焼き方は少し変わっている。まず生地をひくが、それとは別に鉄板へ直接キャベツを盛り、もやし、塩、天かす、豚バラと重ねていく。そうして別の場所に油を垂らしてそこにひっくり返して蒸し器をかぶせる。そのまましばらく焼いた後、蒸し器を外してから初めて生地を本体に乗せる。そこからはオーソドックスな焼き方になる。ソースはミツワ。麺は生麺で東京の製麺所。唐辛子麺については広島から仕入れてるとのこと。どこのメーカーかは不明。鉄板で食べる時も切り込みを入れてくれるので、必要ない場合は予め伝える必要あり。
日曜の夕方。お店を探して歩いていたが見つからない。何度かそれらしき場所を往復するが、お好み焼屋なんてどこにもない。これはもうダメかなと思い、先ほどから気になっていた八百屋で野菜でも買って帰ろうかなと覗いてみると、何かが変。おかしいなと目線を上げた先に「くるみ」の看板が見えた。八百屋だと思っていたお店が、実はお好み焼屋だったのだ。

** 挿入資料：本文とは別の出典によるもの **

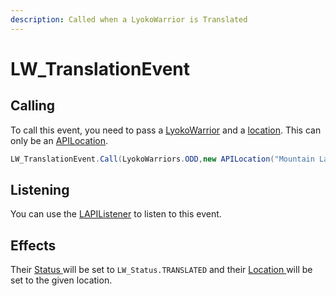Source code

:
 ```yaml
---
description: Called when a LyokoWarrior is Translated
---
```


# LW\_TranslationEvent

## Calling 

To call this event, you need to pass a [LyokoWarrior](../../virtualentities/lyokowarrior/) and a [location](../../realworld/location/abstract/ilocation.md). This can only be an [APILocation](../../realworld/location/apilocation.md).

```csharp
LW_TranslationEvent.Call(LyokoWarriors.ODD,new APILocation("Mountain Lab"));
```

## Listening

You can use the [LAPIListener](../lapilistener.md) to listen to this event.

## Effects

Their [Status ](../../virtualentities/lyokowarrior/lw_status.md)will be set to `LW_Status.TRANSLATED` and their [Location ](../../virtualentities/lyokowarrior/lyokowarrior.md#location)will be set to the given location.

気を取り直して、暖簾をくぐる。店内は広く縦に長い。鉄板の向こうでは女性と男性が勢いよく動き回っている。私の姿を見つけると、どうぞと指し示してくれたので、鉄板前のカウンターに座ってみた。すかさず注文は肉玉そば。焼き手の女性は忙しくしているものの、優しく接してくれる。
お好み焼の焼き方は少し変わっていて、生地を被せる代わりに、金物の蒸し器を被せる。広島では生地の上から蒸し器を被せるところは多いが、ここでは生地なしの状態で蒸し器を被せる。これだと生地そのものが必要ない気もするけど、後から生地も合体させるのが面白いな。
お好み焼はキャベツを細切りにしているのと、蒸し器を使うことによって、焼き時間が短い。早い時間帯でもお客さんが多いし、効率的に焼く手法として編み出したんでしょうね。
焼き上がったお好み焼は少し平べったい見た目。食べ口はあっさりとしていて、広島の繁華街によくある、飲んだ後に〆で食べるお好み焼に近い印象。そうして満足してお店をあとにする。野菜のことはすっかり忘れて、買い逃してしまった。